== Material provided ==

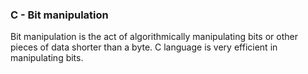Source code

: ### C - Bit manipulation

Bit manipulation is the act of algorithmically manipulating bits or other pieces of data shorter than a byte. C language is very efficient in manipulating bits.


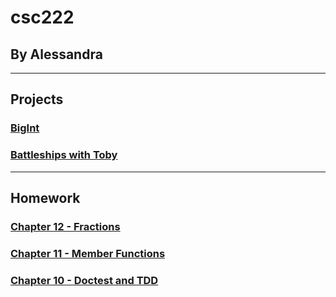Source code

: # csc222
## By Alessandra
---
## Projects

### [BigInt](https://github.com/aless-mendoza/csc222/tree/main/BigInt)

### [Battleships with Toby](https://github.com/tobyMickelson/csc222/tree/main/code/battleships)

---
## Homework

### [Chapter 12 - Fractions](https://github.com/aless-mendoza/csc222/tree/main/homework/c12_s1)

### [Chapter 11 - Member Functions](https://github.com/aless-mendoza/csc222/tree/main/homework/c11_s1)

### [Chapter 10 - Doctest and TDD](https://github.com/aless-mendoza/csc222/tree/main/homework/c10_s2)
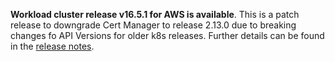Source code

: **Workload cluster release v16.5.1 for AWS is available**. This is a patch release to downgrade Cert Manager to release 2.13.0 due to breaking changes fo API Versions for older k8s releases. Further details can be found in the [release notes](https://docs.giantswarm.io/changes/workload-cluster-releases-aws/releases/aws-v16.5.1/).
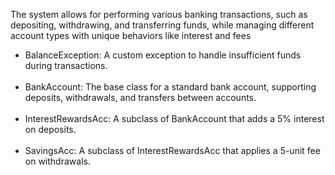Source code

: The system allows for performing various banking transactions, such as depositing, withdrawing, and transferring funds, while managing different account types with unique behaviors like interest and fees
<br>
<ul>
<li>BalanceException: A custom exception to handle insufficient funds during transactions.</li>
  <br>
<li>BankAccount: The base class for a standard bank account, supporting deposits, withdrawals, and transfers between accounts.</li>
  <br>
<li>InterestRewardsAcc: A subclass of BankAccount that adds a 5% interest on deposits.</li>
  <br>
<li>SavingsAcc: A subclass of InterestRewardsAcc that applies a 5-unit fee on withdrawals.</li>
</ul>
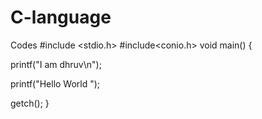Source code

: # C-language
Codes
#include <stdio.h> 
#include<conio.h>
 void main()
{

printf("I am dhruv\n");

printf("Hello World ");

getch();
}
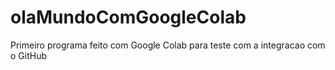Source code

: # olaMundoComGoogleColab
Primeiro programa feito com Google Colab para teste com a integracao com o GitHub
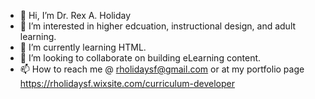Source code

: - 👋 Hi, I’m Dr. Rex A. Holiday
- 👀 I’m interested in higher edcuation, instructional design, and adult learning.
- 🌱 I’m currently learning HTML.
- 💞️ I’m looking to collaborate on building eLearning content.
- 📫 How to reach me @ rholidaysf@gmail.com or at my portfolio page https://rholidaysf.wixsite.com/curriculum-developer

<!---
rholiday/rholiday is a ✨ special ✨ repository because its `README.md` (this file) appears on your GitHub profile.
You can click the Preview link to take a look at your changes.
--->
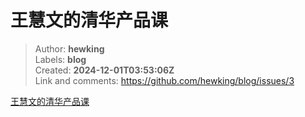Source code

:# 王慧文的清华产品课

> Author: **hewking**  
> Labels: **blog**  
> Created: **2024-12-01T03:53:06Z**  
> Link and comments: <https://github.com/hewking/blog/issues/3>  


[王慧文的清华产品课](https://nanqiang.feishu.cn/wiki/wikcncDyFTq1agB5UaEZnUGZD4g)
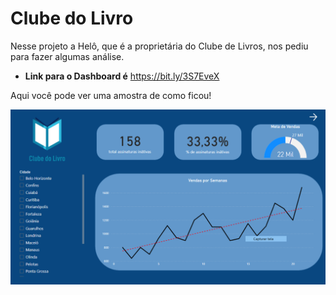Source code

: # Clube do Livro  

Nesse projeto a Helô, que é a proprietária do Clube de Livros, nos pediu para fazer algumas análise.

* **Link para o Dashboard é** https://bit.ly/3S7EveX

Aqui você pode ver uma amostra de como ficou!

<p align="center">
  <img src="https://github.com/vitorrosar02/Power-BI/blob/main/Clube%20do%20Livro/Screenshot_1.png" >
</p>
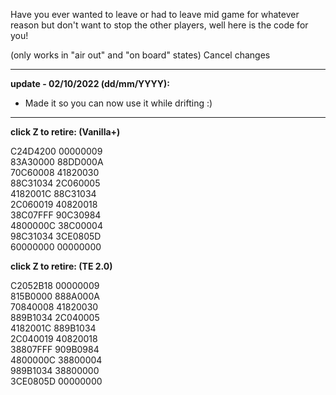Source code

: Have you ever wanted to leave or had to leave mid game for whatever reason but don't want to stop the other players, well here is the code for you!  
  
(only works in "air out" and "on board" states)
      Cancel changes
<hr>

**update - 02/10/2022 (dd/mm/YYYY):**  
- Made it so you can now use it while drifting :)

<hr>

**click Z to retire: (Vanilla+)**

C24D4200 00000009  
83A30000 88DD000A  
70C60008 41820030  
88C31034 2C060005  
4182001C 88C31034  
2C060019 40820018  
38C07FFF 90C30984  
4800000C 38C00004  
98C31034 3CE0805D  
60000000 00000000  

**click Z to retire: (TE 2.0)**

C2052B18 00000009  
815B0000 888A000A  
70840008 41820030  
889B1034 2C040005  
4182001C 889B1034  
2C040019 40820018  
38807FFF 909B0984  
4800000C 38800004  
989B1034 38800000  
3CE0805D 00000000  
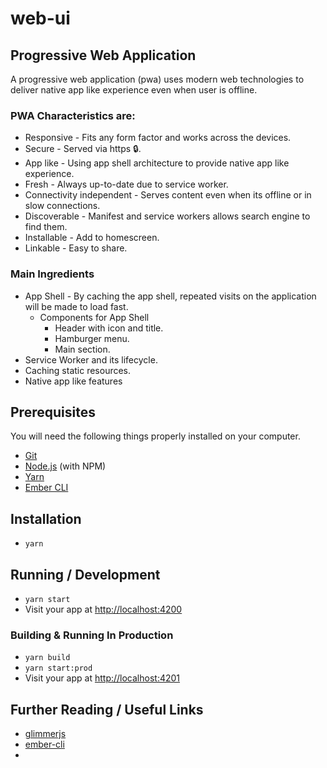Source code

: # web-ui

## Progressive Web Application
A progressive web application (pwa) uses modern web technologies to deliver native app like experience even when user is offline.

### PWA Characteristics are:
* Responsive - Fits any form factor and works across the devices.
* Secure - Served via https 🔒.
* App like - Using app shell architecture to provide native app like experience.
* Fresh - Always up-to-date due to service worker.
* Connectivity independent - Serves content even when its offline or in slow connections.
* Discoverable - Manifest and service workers allows search engine to find them.
* Installable - Add to homescreen.
* Linkable - Easy to share.

### Main Ingredients
* App Shell - By caching the app shell, repeated visits on the application will be made to load fast.
  * Components for App Shell
    * Header with icon and title.
    * Hamburger menu.
    * Main section.
* Service Worker and its lifecycle.
* Caching static resources.
* Native app like features

## Prerequisites

You will need the following things properly installed on your computer.

* [Git](https://git-scm.com/)
* [Node.js](https://nodejs.org/) (with NPM)
* [Yarn](https://yarnpkg.com/en/)
* [Ember CLI](https://ember-cli.com/)

## Installation

* `yarn`

## Running / Development

* `yarn start`
* Visit your app at [http://localhost:4200](http://localhost:4200)

### Building & Running In Production

* `yarn build`
* `yarn start:prod`
* Visit your app at [http://localhost:4201](http://localhost:4201)

## Further Reading / Useful Links

* [glimmerjs](http://github.com/tildeio/glimmer/)
* [ember-cli](https://ember-cli.com/)
*
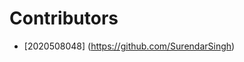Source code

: # **Contributors**
<!-- "- [Regno. - Name] (Your Github URL)" -->
<!-- Add your name inbetween according to your regno decending order i.e higer year to lower year-->
- [2020508048] (https://github.com/SurendarSingh)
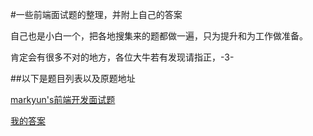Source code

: #一些前端面试题的整理，并附上自己的答案

自己也是小白一个，把各地搜集来的题都做一遍，只为提升和为工作做准备。

肯定会有很多不对的地方，各位大牛若有发现请指正，-3-

##以下是题目列表以及原题地址

[markyun's前端开发面试题](https://github.com/markyun/My-blog/tree/master/Front-end-Developer-Questions)

[我的答案](https://github.com/chaosmaple/FrontEndInterviewTestsCollection/tree/master/markyuns_tests)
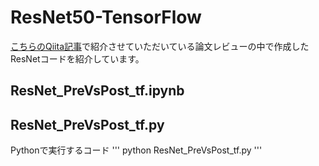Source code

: # ResNet50-TensorFlow
[こちらのQiita記事](https://qiita.com/sokono-omae/items/aaef3fc54bee0c51e73b)で紹介させていただいている論文レビューの中で作成したResNetコードを紹介しています。

## ResNet_PreVsPost_tf.ipynb


## ResNet_PreVsPost_tf.py
Pythonで実行するコード
'''
python ResNet_PreVsPost_tf.py
'''
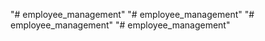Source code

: "# employee_management" 
"# employee_management" 
"# employee_management" 
"# employee_management" 
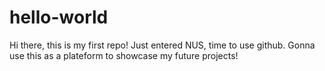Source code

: # hello-world
Hi there, this is my first repo!
Just entered NUS, time to use github.
Gonna use this as a plateform to showcase my future projects!
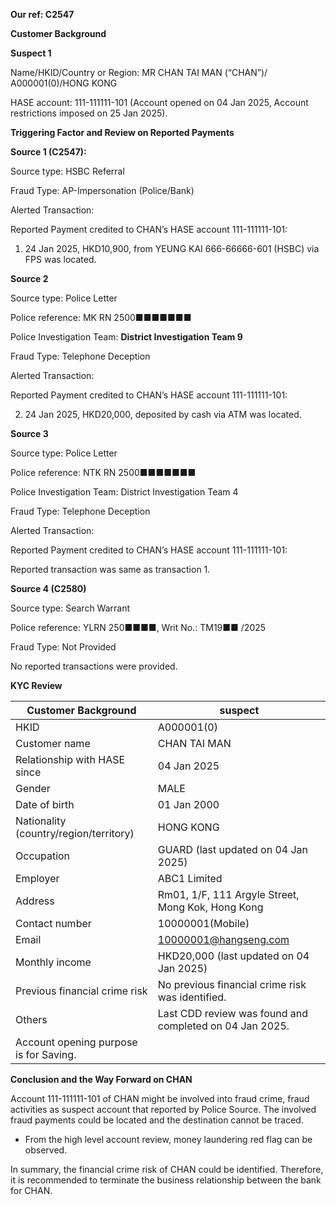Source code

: **Our ref: C2547**

**Customer Background**

**Suspect 1**

Name/HKID/Country or Region: MR CHAN TAI MAN (“CHAN”)/ A000001(0)/HONG KONG

HASE account: 111-111111-101 (Account opened on 04 Jan 2025, Account restrictions imposed on 25 Jan 2025).

**Triggering Factor and Review on Reported Payments**

**Source 1 (C2547):**

Source type: HSBC Referral

Fraud Type: AP-Impersonation (Police/Bank)

Alerted Transaction:

Reported Payment credited to CHAN’s HASE account 111-111111-101:

1. 24 Jan 2025, HKD10,900, from YEUNG KAI 666-66666-601 (HSBC) via FPS was located.

**Source 2**

Source type: Police Letter

Police reference: MK RN 2500■■■■■■■

Police Investigation Team: **District Investigation Team 9**

Fraud Type: Telephone Deception

Alerted Transaction:

Reported Payment credited to CHAN’s HASE account 111-111111-101:

2. 24 Jan 2025, HKD20,000, deposited by cash via ATM was located.

**Source 3**

Source type: Police Letter

Police reference: NTK RN 2500■■■■■■■

Police Investigation Team: District Investigation Team 4

Fraud Type: Telephone Deception

Alerted Transaction:

Reported Payment credited to CHAN’s HASE account 111-111111-101:

Reported transaction was same as transaction 1.

**Source 4 (C2580)**

Source type: Search Warrant

Police reference: YLRN 250■■■■, Writ No.: TM19■■ /2025

Fraud Type: Not Provided

No reported transactions were provided.

**KYC Review**

| **Customer Background** | suspect |
| --- | --- |
| HKID | A000001(0) |
| Customer name | CHAN TAI MAN |
| Relationship with HASE since | 04 Jan 2025 |
| Gender | MALE |
| Date of birth | 01 Jan 2000 |
| Nationality (country/region/territory) | HONG KONG |
| Occupation | GUARD (last updated on 04 Jan 2025) |
| Employer | ABC1 Limited |
| Address | Rm01, 1/F, 111 Argyle Street, Mong Kok, Hong Kong |
| Contact number | 10000001(Mobile) |
| Email | 10000001@hangseng.com |
| Monthly income | HKD20,000 (last updated on 04 Jan 2025) |
| Previous financial crime risk | No previous financial crime risk was identified. |
| Others | Last CDD review was found and completed on 04 Jan 2025. |
| Account opening purpose is for Saving. |

**Conclusion and the Way Forward on CHAN**

Account 111-111111-101 of CHAN might be involved into fraud crime, fraud activities as suspect account that reported by Police Source. The involved fraud payments could be located and the destination cannot be traced.

* From the high level account review, money laundering red flag can be observed.

In summary, the financial crime risk of CHAN could be identified. Therefore, it is recommended to terminate the business relationship between the bank for CHAN.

===

In the data above, find the line containing "Bit manipulation is" and the line containing "### [Chapter 12". Copy exactly the stretch from the first through the second, both included, leaving out any picture.

» Response to this task
Bit manipulation is the act of algorithmically manipulating bits or other pieces of data shorter than a byte. C language is very efficient in manipulating bits.


Source code

: # csc222
## By Alessandra
---
## Projects

### [BigInt](https://github.com/aless-mendoza/csc222/tree/main/BigInt)

### [Battleships with Toby](https://github.com/tobyMickelson/csc222/tree/main/code/battleships)

---
## Homework

### [Chapter 12 - Fractions](https://github.com/aless-mendoza/csc222/tree/main/homework/c12_s1)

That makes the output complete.